1

Usually when we search, we have a list of stories, we provide a search string, and expect back a list of results where the given search strings matches the story.

What I am looking to do, is the opposite. Give a list of search strings, and one story and find out which search strings match to that story.

Now this could be done with re but the case here is i wanna use complex search queries as supported by solr. Full details of the query syntax here. Note: i wont use boost.

Basically i want to get some pointers for the doesitmatch function in the sample code below.
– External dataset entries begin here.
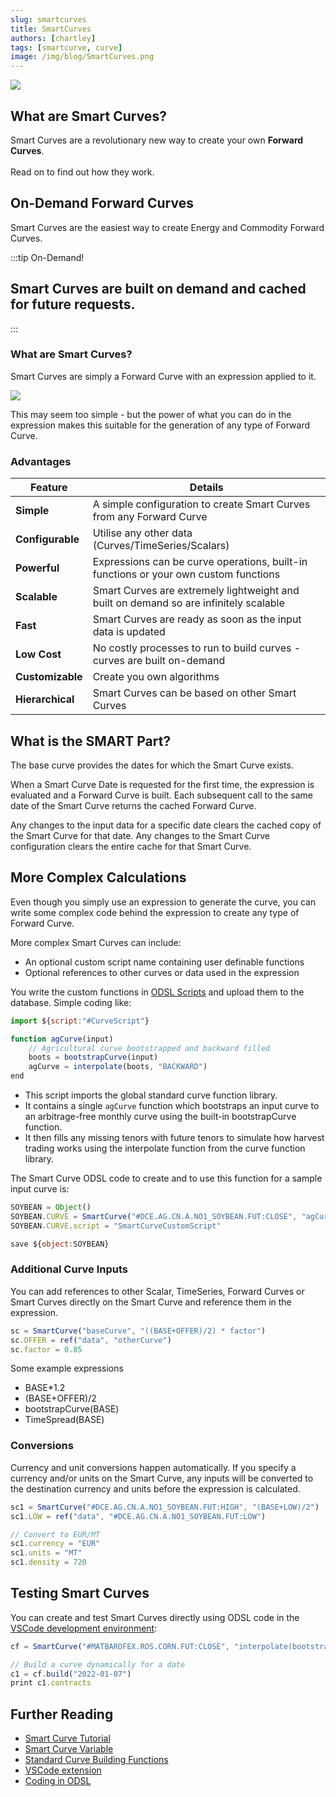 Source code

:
 ```yaml
---
slug: smartcurves
title: SmartCurves
authors: [chartley]
tags: [smartcurve, curve]
image: /img/blog/SmartCurves.png
---
```


<div className="row">
  <div className="column">
    <img src="/img/blog/SmartCurvesBlog.png"/>
  </div>
  <div className="column">
  <h2>What are Smart Curves?</h2>  
    Smart Curves are a revolutionary new way to create your own <b>Forward Curves</b>.
    <br /><br />Read on to find out how they work.
  </div>
</div>

<!--truncate-->

## On-Demand Forward Curves
Smart Curves are the easiest way to create Energy and Commodity Forward Curves.

:::tip On-Demand!
## Smart Curves are built on demand and cached for future requests.
:::

### What are Smart Curves?
Smart Curves are simply a Forward Curve with an expression applied to it.

![](/img/blog/BasePlusExpression.png)

This may seem too simple - but the power of what you can do in the expression makes this suitable for the generation of any type of Forward Curve.

### Advantages

|Feature|Details|
|-|-|
|**Simple**|A simple configuration to create Smart Curves from any Forward Curve|
|**Configurable**|Utilise any other data (Curves/TimeSeries/Scalars)|
|**Powerful**|Expressions can be curve operations, built-in functions or your own custom functions|
|**Scalable**|Smart Curves are extremely lightweight and built on demand so are infinitely scalable|
|**Fast**|Smart Curves are ready as soon as the input data is updated|
|**Low Cost**|No costly processes to run to build curves - curves are built on-demand|
|**Customizable**|Create you own algorithms|
|**Hierarchical**|Smart Curves can be based on other Smart Curves|

## What is the SMART Part?
The base curve provides the dates for which the Smart Curve exists. 

When a Smart Curve Date is requested for the first time, the expression is evaluated and a Forward Curve is built.
Each subsequent call to the same date of the Smart Curve returns the cached Forward Curve.

Any changes to the input data for a specific date clears the cached copy of the Smart Curve for that date.
Any changes to the Smart Curve configuration clears the entire cache for that Smart Curve. 

## More Complex Calculations
Even though you simply use an expression to generate the curve, you can write some complex code behind the expression to create any type of Forward Curve.

More complex Smart Curves can include:

* An optional custom script name containing user definable functions
* Optional references to other curves or data used in the expression

You write the custom functions in [ODSL Scripts](/docs/odsl) and upload them to the database.
Simple coding like:

```js
import ${script:"#CurveScript"}

function agCurve(input)
    // Agricultural curve bootstrapped and backward filled
    boots = bootstrapCurve(input)
    agCurve = interpolate(boots, "BACKWARD")
end
```

* This script imports the global standard curve function library.
* It contains a single ```agCurve``` function which bootstraps an input curve to an arbitrage-free monthly curve using the built-in bootstrapCurve function.
* It then fills any missing tenors with future tenors to simulate how harvest trading works using the interpolate function from the curve function library.

The Smart Curve ODSL code to create and to use this function for a sample input curve is:

```js
SOYBEAN = Object()
SOYBEAN.CURVE = SmartCurve("#DCE.AG.CN.A.NO1_SOYBEAN.FUT:CLOSE", "agCurve(BASE)")
SOYBEAN.CURVE.script = "SmartCurveCustomScript"

save ${object:SOYBEAN}
```

### Additional Curve Inputs
You can add references to other Scalar, TimeSeries, Forward Curves or Smart Curves directly on the Smart Curve and reference them in the expression.

```js
sc = SmartCurve("baseCurve", "((BASE+OFFER)/2) * factor")
sc.OFFER = ref("data", "otherCurve")
sc.factor = 0.85
```

Some example expressions

* BASE*1.2
* (BASE+OFFER)/2
* bootstrapCurve(BASE)
* TimeSpread(BASE)

### Conversions
Currency and unit conversions happen automatically.
If you specify a currency and/or units on the Smart Curve, any inputs will be converted to the destination currency and units before the expression is calculated.

```js
sc1 = SmartCurve("#DCE.AG.CN.A.NO1_SOYBEAN.FUT:HIGH", "(BASE+LOW)/2")
sc1.LOW = ref("data", "#DCE.AG.CN.A.NO1_SOYBEAN.FUT:LOW")

// Convert to EUR/MT
sc1.currency = "EUR"
sc1.units = "MT"
sc1.density = 720
```

## Testing Smart Curves
You can create and test Smart Curves directly using ODSL code in the [VSCode development environment](/docs/user/vscode):

```js
cf = SmartCurve("#MATBAROFEX.ROS.CORN.FUT:CLOSE", "interpolate(bootstrapCurve(BASE),'BACKWARD')")

// Build a curve dynamically for a date
c1 = cf.build("2022-01-07")
print c1.contracts
```

## Further Reading
* [Smart Curve Tutorial](/docs/tutorials/smart-curves)
* [Smart Curve Variable](/docs/odsl/variable/smartcurve)
* [Standard Curve Building Functions](/docs/public/scripts/curve-building)
* [VSCode extension](/docs/user/vscode)
* [Coding in ODSL](/docs/odsl)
def doesitmatch(contents, searchstring):
    """
    returns result of searching contents for searchstring (True or False)
    """
    ???????
    ???????


story = "big chunk of story 200 to 1000 words long"
searchstrings = ['sajal' , 'sajal AND "is a jerk"' , 'sajal kayan' , 'sajal AND (kayan OR bangkok OR Thailand OR ( webmaster AND python))' , 'bangkok']

matches = [[searchstr] for searchstr in searchstrings if doesitmatch(story, searchstr) ]

Edit: Additionally would also be interested to know if any module exists to convert lucene query like below into regex:

sajal AND (kayan OR bangkok OR Thailand OR ( webmaster AND python) OR "is a jerk")

6 Answers 6

2

After extensive googling, i realized what i am looking to do is a Boolean search.

Found the code that makes regex boolean aware : http://code.activestate.com/recipes/252526/

Issue looks solved for now.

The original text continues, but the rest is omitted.